The root test folder

This folder contains all the testing definition files and the tests scenarios. The format is Json.

Example of a scenarios with a nominal case definition_spec_failure_by_feature_name_no_error.json:

{
"description": "Test of monitoring data",
"scenarios": [
{
"description": "Nominal case find failure by feature name",
"given": [
{
"input_file_path": "monitoring/given/input_failures_feature_name.json",
"destination_dataset": "monitoring",
"destination_table": "job_failure"
}
],
"then": [
{
"fields_to_ignore": [
"\\[\\d+\\]\\['dwhCreationDate']"
],
"actual_file_path": "monitoring/when/find_failures_by_feature_name.sql",
"expected_file_path": "monitoring/then/expected_failures_feature_name.json"
}
]
}
]
}

In this example, there is only one scenario with 3 blocs:

  • given: a list of input test data to ingest to the BigQuery tables. The input data can be proposed in a separate Json file or directly embedded. input_file_path for a separate file and input for an embedded object
  • then: a list of objects containing the SQL query to test and the expected data. actual/actual_file_path => SQL query | expected/expected_file_path => expected data

The root tables folder

This folder contains the resources concerning the BigQuery datasets and tables to create.
For example, all the BigQuery schemas are proposed in this folder.

The tables config file

The config file that lists all the BigQuery datasets and tables to create in a Json format.

Example:

[
{
"datasetId": "monitoring",
"datasetRegion": "EU",
"datasetFriendlyName": "Monitoring Dataset",
"datasetDescription": "Monitoring Dataset description",
"tables": [
{
"tableId": "job_failure",
"autodetect": false,
"tableSchemaPath": "schema/monitoring/job_failure.json",
"partitionType": "DAY",
"partitionField": "dwhCreationDate",
"clustering": [
"featureName",
"jobName",
"componentType"
]
}
]
}
]

In this example, we have a dataset called monitoring with the metadata.
This dataset contains a table called job_failure with the metadata. Some fields can target on the BigQuery schemas proposed in the root tables folder.

Run with CLI

We need to pass the 3 parameters indicated in the previous section, in the command line to launch the tests:

  • root-test-folder: the root folder containing all the testing files
  • root-tables-folder: the root folder containing all the needed files to create the datasets and tables in BigQuery (Json schema...)
  • tables-config-file: the Json configuration file that lists all the datasets and tables to create in BigQuery

Also, common GCP parameters like:

  • project: the GCP project ID
  • region: the GCP region

BigTesty uses an ephemeral infra internally via the concept of Infra As Code and the backend to host the state must be a cloud Storage bucket.
We need to pass the backend URL via parameter in the CLI:

  • iac-backend-url

By default, the infra created by BigTesty for the tests is ephemeral, but we can also keep it with an optional option:

  • keep-infra

Sometimes, it could be interesting to keep alive the created infra, to allow developers, data engineers and data scientist to analyse the result with SQL queries.

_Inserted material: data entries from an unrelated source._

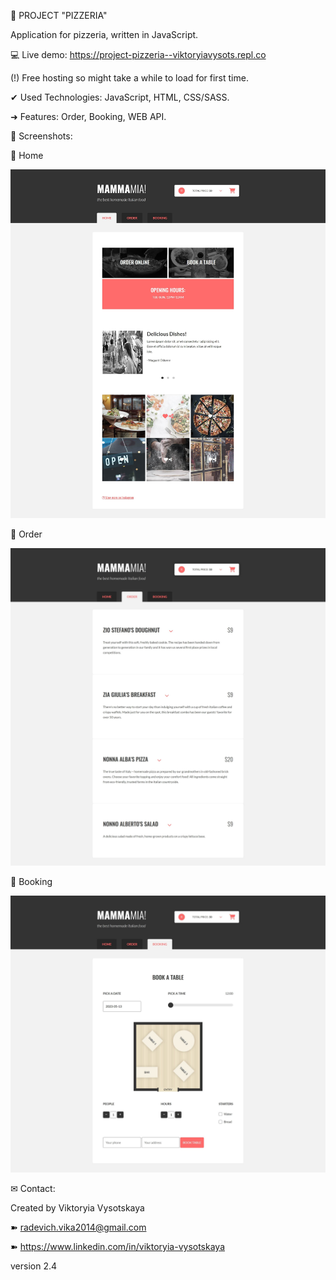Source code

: 🍕 PROJECT "PIZZERIA"

Application for pizzeria, written in JavaScript. 

💻 Live demo: https://project-pizzeria--viktoryiavysots.repl.co

(!) Free hosting so might take a while to load for first time.


✔ Used Technologies:
JavaScript,
HTML,
CSS/SASS.

➜ Features:
Order,
Booking,
WEB API.

👀 Screenshots:

📸 Home

![Alt Text](./src/images/screenshots/1.Home.jpg)

📸 Order

![Alt Text](./src/images/screenshots/2.Order.jpg)

📸 Booking

![Alt Text](./src/images/screenshots/3.Booking.jpg)


✉ Contact:

Created by Viktoryia Vysotskaya 

➽ radevich.vika2014@gmail.com

➽ https://www.linkedin.com/in/viktoryia-vysotskaya

version 2.4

The tests can be executed with the following command line:

bigtesty test \
--project $PROJECT_ID \
--region $LOCATION \
--iac-backend-url gs://$IAC_BUCKET_STATE/bigtesty \
--root-test-folder $(pwd)/examples/tests \
--root-tables-folder $(pwd)/examples/tests/tables \
--tables-config-file $(pwd)/examples/tests/tables/tables.json

All the testing files showed in the documentation are accessible from the examples folder proposed at the root of the BigTesty repo.

Run with Docker

Instead of pass the arguments by the CLI, we can also pass them with environment variables.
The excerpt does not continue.